Your objective: From the entries, copy every line that carries the string "masked".

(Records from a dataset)
◇ ◇ ◇ ◇ ◇ ◇ ◇

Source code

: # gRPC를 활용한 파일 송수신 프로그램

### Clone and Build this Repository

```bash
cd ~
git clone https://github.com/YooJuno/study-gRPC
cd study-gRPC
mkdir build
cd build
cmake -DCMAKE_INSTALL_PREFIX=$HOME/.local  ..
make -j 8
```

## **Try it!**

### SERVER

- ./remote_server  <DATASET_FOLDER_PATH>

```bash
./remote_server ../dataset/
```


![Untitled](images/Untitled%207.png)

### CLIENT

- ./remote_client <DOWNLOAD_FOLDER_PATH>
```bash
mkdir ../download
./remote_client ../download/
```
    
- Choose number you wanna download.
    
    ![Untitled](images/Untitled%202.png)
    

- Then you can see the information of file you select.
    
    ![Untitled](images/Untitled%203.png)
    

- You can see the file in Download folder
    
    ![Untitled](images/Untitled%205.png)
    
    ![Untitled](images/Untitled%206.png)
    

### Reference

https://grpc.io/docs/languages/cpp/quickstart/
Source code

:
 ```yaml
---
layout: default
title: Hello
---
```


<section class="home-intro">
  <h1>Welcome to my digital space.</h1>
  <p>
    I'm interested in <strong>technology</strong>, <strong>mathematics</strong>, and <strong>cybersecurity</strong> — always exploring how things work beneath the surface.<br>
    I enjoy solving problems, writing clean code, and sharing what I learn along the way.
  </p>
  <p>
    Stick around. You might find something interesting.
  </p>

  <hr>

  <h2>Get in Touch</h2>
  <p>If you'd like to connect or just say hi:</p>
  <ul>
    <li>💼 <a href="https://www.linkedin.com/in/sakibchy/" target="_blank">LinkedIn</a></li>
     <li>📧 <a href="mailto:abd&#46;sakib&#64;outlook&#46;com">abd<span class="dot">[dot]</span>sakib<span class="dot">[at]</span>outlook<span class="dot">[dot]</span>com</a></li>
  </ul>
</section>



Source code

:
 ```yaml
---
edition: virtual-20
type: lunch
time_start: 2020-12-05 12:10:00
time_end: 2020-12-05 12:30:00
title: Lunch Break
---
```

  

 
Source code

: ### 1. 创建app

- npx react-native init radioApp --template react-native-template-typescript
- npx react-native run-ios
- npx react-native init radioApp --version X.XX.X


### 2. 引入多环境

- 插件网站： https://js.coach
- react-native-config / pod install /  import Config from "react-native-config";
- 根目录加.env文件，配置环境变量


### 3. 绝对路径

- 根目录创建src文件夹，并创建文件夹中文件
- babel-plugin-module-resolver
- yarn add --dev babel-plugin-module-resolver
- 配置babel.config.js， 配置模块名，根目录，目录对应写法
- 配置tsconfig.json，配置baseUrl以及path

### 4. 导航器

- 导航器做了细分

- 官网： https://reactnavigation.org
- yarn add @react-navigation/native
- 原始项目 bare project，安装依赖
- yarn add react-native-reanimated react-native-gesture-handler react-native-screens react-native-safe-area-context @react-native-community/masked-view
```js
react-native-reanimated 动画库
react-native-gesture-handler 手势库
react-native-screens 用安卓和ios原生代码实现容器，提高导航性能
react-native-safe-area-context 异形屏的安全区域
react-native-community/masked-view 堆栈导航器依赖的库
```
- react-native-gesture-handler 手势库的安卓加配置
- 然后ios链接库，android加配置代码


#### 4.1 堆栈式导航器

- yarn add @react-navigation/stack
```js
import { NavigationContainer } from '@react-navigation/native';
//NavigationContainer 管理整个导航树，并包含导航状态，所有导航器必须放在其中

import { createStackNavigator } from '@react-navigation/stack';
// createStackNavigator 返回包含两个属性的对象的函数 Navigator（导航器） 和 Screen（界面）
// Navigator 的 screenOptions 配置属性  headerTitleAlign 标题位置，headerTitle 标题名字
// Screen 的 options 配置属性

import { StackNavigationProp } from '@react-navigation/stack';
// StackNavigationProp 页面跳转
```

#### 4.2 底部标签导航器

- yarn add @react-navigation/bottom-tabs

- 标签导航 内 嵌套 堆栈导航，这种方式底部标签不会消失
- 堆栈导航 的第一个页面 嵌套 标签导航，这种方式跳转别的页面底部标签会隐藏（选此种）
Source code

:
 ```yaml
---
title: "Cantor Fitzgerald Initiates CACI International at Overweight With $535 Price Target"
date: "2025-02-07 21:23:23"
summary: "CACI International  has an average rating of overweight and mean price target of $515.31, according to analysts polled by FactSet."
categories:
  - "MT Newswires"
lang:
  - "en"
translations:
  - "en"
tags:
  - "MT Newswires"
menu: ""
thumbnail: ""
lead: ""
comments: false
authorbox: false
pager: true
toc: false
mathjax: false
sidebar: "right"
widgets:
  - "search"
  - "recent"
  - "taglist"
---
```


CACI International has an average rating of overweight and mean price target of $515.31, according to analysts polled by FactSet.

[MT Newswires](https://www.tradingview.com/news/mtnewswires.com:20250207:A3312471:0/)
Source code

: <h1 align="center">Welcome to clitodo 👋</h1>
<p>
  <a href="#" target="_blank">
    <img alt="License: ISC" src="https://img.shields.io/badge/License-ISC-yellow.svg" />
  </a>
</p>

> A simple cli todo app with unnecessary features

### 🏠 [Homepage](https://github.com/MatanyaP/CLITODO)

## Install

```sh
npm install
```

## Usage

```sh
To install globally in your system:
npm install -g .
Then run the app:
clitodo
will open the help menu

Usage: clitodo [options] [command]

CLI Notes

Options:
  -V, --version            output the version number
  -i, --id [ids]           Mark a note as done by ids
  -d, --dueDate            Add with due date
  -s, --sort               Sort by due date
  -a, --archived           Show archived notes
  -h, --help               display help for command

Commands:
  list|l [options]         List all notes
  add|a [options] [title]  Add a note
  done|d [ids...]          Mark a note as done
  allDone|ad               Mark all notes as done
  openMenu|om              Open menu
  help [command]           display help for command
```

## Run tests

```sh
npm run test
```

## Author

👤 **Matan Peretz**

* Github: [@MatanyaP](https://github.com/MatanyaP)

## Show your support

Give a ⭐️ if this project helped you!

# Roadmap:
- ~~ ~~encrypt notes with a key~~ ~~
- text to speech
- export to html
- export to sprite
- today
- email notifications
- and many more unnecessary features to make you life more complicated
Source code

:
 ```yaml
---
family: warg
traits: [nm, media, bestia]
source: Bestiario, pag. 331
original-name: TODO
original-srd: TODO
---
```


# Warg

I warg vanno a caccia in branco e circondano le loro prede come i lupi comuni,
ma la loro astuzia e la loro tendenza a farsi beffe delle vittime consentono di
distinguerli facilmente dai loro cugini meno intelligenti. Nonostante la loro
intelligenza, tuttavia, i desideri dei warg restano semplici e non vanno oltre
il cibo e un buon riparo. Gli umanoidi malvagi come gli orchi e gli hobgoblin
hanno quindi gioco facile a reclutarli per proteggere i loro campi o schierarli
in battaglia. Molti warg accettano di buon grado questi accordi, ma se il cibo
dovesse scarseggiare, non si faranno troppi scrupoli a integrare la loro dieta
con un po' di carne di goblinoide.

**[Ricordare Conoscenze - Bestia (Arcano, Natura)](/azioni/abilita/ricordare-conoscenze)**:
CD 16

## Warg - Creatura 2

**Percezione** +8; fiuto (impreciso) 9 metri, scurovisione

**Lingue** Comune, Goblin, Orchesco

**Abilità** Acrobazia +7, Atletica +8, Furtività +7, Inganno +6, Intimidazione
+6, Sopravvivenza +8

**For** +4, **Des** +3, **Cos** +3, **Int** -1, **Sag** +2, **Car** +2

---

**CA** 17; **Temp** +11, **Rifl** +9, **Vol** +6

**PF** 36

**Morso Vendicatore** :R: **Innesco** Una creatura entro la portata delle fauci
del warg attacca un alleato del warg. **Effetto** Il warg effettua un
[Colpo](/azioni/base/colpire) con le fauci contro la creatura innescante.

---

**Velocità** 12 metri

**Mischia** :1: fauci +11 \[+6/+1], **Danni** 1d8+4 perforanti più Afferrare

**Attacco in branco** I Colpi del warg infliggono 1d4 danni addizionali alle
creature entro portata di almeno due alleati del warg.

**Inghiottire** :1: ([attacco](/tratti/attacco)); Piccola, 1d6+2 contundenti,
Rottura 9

◇ ◇ ◇ ◇ ◇ ◇ ◇

Output of the exercise:
- yarn add react-native-reanimated react-native-gesture-handler react-native-screens react-native-safe-area-context @react-native-community/masked-view
react-native-community/masked-view 堆栈导航器依赖的库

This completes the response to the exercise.